Social Stratification in the Deep South

Prepared By: Benny Levi Cooper Jr.

One question that is often not asked in discussions about segregation and slavery is who benefited from these systems. And, after reading Orlando Patterson it is clear that one group of beneficiaries were white ministers. Then the question becomes what was their role? The answer is that as African Americans were fighting for equity they were using their influence to maintain the status quo. This is especially clear when one examines the atrocity known as lynching.

Lynchers can be classified into four categories

  1. “small-time terrorists;
  2. private gangs involved in moral and anti-governmental crusades and the settlement of private grievances;
  3. large-scale semi-legal posses; and
  4. mass mobs numbering between fifty and several thousands, which had the full support of the community for their extralegal and illegal activities”

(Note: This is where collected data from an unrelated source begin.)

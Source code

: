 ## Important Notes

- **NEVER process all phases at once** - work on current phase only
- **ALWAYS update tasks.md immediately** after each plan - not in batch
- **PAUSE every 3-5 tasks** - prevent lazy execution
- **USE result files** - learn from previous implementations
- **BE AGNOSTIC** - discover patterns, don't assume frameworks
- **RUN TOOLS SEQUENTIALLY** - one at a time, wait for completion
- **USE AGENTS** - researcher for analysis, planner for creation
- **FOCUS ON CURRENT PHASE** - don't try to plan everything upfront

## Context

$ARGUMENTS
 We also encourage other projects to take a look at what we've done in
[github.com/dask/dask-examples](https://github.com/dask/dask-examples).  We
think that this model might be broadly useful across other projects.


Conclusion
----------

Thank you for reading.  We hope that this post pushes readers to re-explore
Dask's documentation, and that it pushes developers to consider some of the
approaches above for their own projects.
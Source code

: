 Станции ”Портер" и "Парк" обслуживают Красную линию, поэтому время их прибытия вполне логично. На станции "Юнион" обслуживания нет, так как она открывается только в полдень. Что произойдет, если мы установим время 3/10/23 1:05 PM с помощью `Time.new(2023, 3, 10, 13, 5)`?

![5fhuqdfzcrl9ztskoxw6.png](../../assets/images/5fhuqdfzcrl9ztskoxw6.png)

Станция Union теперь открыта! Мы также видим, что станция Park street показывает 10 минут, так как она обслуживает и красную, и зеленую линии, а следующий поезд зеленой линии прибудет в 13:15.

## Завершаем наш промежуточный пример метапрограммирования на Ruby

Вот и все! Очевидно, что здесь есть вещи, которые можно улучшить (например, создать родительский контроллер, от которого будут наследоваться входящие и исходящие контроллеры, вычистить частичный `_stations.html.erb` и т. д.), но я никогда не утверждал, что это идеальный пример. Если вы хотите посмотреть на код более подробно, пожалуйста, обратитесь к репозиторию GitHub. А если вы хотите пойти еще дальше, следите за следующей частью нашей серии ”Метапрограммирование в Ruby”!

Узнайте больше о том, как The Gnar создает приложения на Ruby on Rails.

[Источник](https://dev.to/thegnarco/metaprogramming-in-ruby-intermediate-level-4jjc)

[The fourth is the “highly ritualized choreography”]

Describe a lynching.

Example of Lynching and the White Ministers Role in Inciting It

“The slaughter of an insane ex-slave, Henry Smith, who had allegedly killed the young daughter of a brutal Texas policeman after the policeman had assaulted him. Although the child had not been sexually molested, a local clergyman, Bishop Haygood, fueled the growing hysteria with lurid tales of how the child had been “taken by her heels and torn asunder in the mad wantonness of gorilla ferocity.”” Read about the Lynching that followed Patterson p. 193

Other Roles of White Ministers

Ex: “Corinthians 5:13 --- “Therefore put away from among ourselves that wicked person” – the pastor disingenuously appealed to the clause in the Constitution requiring a “speedy and public trial.””

+ This message prompted a prisoner to be taken from jail by a mob and burned alive

In fact, it is noted that without white ministers KKK enrollment would not have reached its critical mass (202)

Nevertheless, the remaining question is what were the benefits that the white ministers received?


Sociologists connect historical patterns to help them understand phenomenon. Thus, as a training sociologist I must ask if this history had anything to do with initial letter from clergy to MLK to express disinterest in the movement and request that we wait for the courts to decide.